TASK DIRECTIONS: Spot each line in the data below containing "langkah" and copy it.

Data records
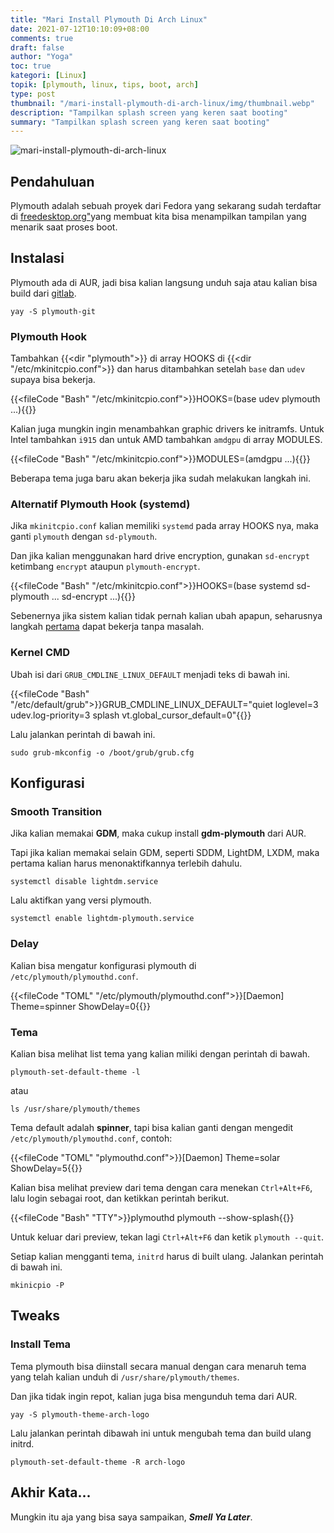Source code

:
 ```yaml
---
title: "Mari Install Plymouth Di Arch Linux"
date: 2021-07-12T10:10:09+08:00
comments: true
draft: false
author: "Yoga"
toc: true
kategori: [Linux]
topik: [plymouth, linux, tips, boot, arch]
type: post
thumbnail: "/mari-install-plymouth-di-arch-linux/img/thumbnail.webp"
description: "Tampilkan splash screen yang keren saat booting"
summary: "Tampilkan splash screen yang keren saat booting"
---
```


![mari-install-plymouth-di-arch-linux](/mari-install-plymouth-di-arch-linux/img/thumbnail.webp)

## Pendahuluan

Plymouth adalah sebuah proyek dari Fedora yang sekarang sudah terdaftar di [freedesktop.org"](https://www.freedesktop.org/wiki/Software/#graphicsdriverswindowsystemsandsupportinglibraries "blank")yang membuat kita bisa menampilkan tampilan yang menarik saat proses boot.

## Instalasi

Plymouth ada di AUR, jadi bisa kalian langsung unduh saja atau kalian bisa build dari [gitlab](https://gitlab.freedesktop.org/plymouth/plymouth).

```Shell {user="$"}
yay -S plymouth-git
```

### Plymouth Hook

Tambahkan {{<dir "plymouth">}} di array HOOKS di {{<dir "/etc/mkinitcpio.conf">}} dan harus ditambahkan setelah `base` dan `udev`
supaya bisa bekerja.

{{<fileCode "Bash" "/etc/mkinitcpio.conf">}}HOOKS=(base udev plymouth ...){{</fileCode>}}

Kalian juga mungkin ingin menambahkan graphic drivers ke initramfs. Untuk Intel tambahkan `i915` dan untuk AMD tambahkan `amdgpu` di array MODULES.

{{<fileCode "Bash" "/etc/mkinitcpio.conf">}}MODULES=(amdgpu ...){{</fileCode>}}

Beberapa tema juga baru akan bekerja jika sudah melakukan langkah ini.

### Alternatif Plymouth Hook (systemd)

Jika `mkinitcpio.conf` kalian memiliki `systemd` pada array HOOKS nya, maka ganti `plymouth` dengan `sd-plymouth`. 

Dan jika kalian menggunakan hard drive encryption, gunakan `sd-encrypt` ketimbang `encrypt` ataupun `plymouth-encrypt`.

{{<fileCode "Bash" "/etc/mkinitcpio.conf">}}HOOKS=(base systemd sd-plymouth ... sd-encrypt ...){{</fileCode>}}

Sebenernya jika sistem kalian tidak pernah kalian ubah apapun, seharusnya langkah [pertama](#plymouth-hook) dapat bekerja tanpa masalah.

### Kernel CMD

Ubah isi dari `GRUB_CMDLINE_LINUX_DEFAULT` menjadi teks di bawah ini.

{{<fileCode "Bash" "/etc/default/grub">}}GRUB_CMDLINE_LINUX_DEFAULT="quiet loglevel=3 udev.log-priority=3 splash vt.global_cursor_default=0"{{</fileCode>}}

Lalu jalankan perintah di bawah ini.

```Shell {user="$"}
sudo grub-mkconfig -o /boot/grub/grub.cfg
```

## Konfigurasi

### Smooth Transition

Jika kalian memakai **GDM**, maka cukup install **gdm-plymouth** dari AUR.

Tapi jika kalian memakai selain GDM, seperti SDDM, LightDM, LXDM, maka pertama kalian harus menonaktifkannya terlebih dahulu.

```Shell {user="$"}
systemctl disable lightdm.service
```

Lalu aktifkan yang versi plymouth.

```Shell {user="$"}
systemctl enable lightdm-plymouth.service
```

### Delay

Kalian bisa mengatur konfigurasi plymouth di `/etc/plymouth/plymouthd.conf`.

{{<fileCode "TOML" "/etc/plymouth/plymouthd.conf">}}[Daemon]
Theme=spinner
ShowDelay=0{{</fileCode>}}

### Tema

Kalian bisa melihat list tema yang kalian miliki dengan perintah di bawah.

```Shell {user="$"}
plymouth-set-default-theme -l
```

atau

```Shell {user="$"}
ls /usr/share/plymouth/themes
```

Tema default adalah **spinner**, tapi bisa kalian ganti dengan mengedit `/etc/plymouth/plymouthd.conf`, contoh:

{{<fileCode "TOML" "plymouthd.conf">}}[Daemon]
Theme=solar
ShowDelay=5{{</fileCode>}}

Kalian bisa melihat preview dari tema dengan cara menekan `Ctrl+Alt+F6`, lalu login sebagai root, dan ketikkan perintah berikut.

{{<fileCode "Bash" "TTY">}}plymouthd
plymouth --show-splash{{</fileCode>}}

Untuk keluar dari preview, tekan lagi `Ctrl+Alt+F6` dan ketik `plymouth --quit`.

Setiap kalian mengganti tema, `initrd` harus di built ulang. Jalankan perintah di bawah ini.

```Shell {user="$"}
mkinicpio -P
```

## Tweaks

### Install Tema

Tema plymouth bisa diinstall secara manual dengan cara menaruh tema yang telah kalian unduh di `/usr/share/plymouth/themes`.

Dan jika tidak ingin repot, kalian juga bisa mengunduh tema dari AUR.

```Shell {user="$"}
yay -S plymouth-theme-arch-logo
```

Lalu jalankan perintah dibawah ini untuk mengubah tema dan build ulang initrd.

```Shell {user="$"}
plymouth-set-default-theme -R arch-logo
```

## Akhir Kata...

Mungkin itu aja yang bisa saya sampaikan, _**Smell Ya Later**_.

RESPONSE AREA:
Beberapa tema juga baru akan bekerja jika sudah melakukan langkah ini.
Sebenernya jika sistem kalian tidak pernah kalian ubah apapun, seharusnya langkah [pertama](#plymouth-hook) dapat bekerja tanpa masalah.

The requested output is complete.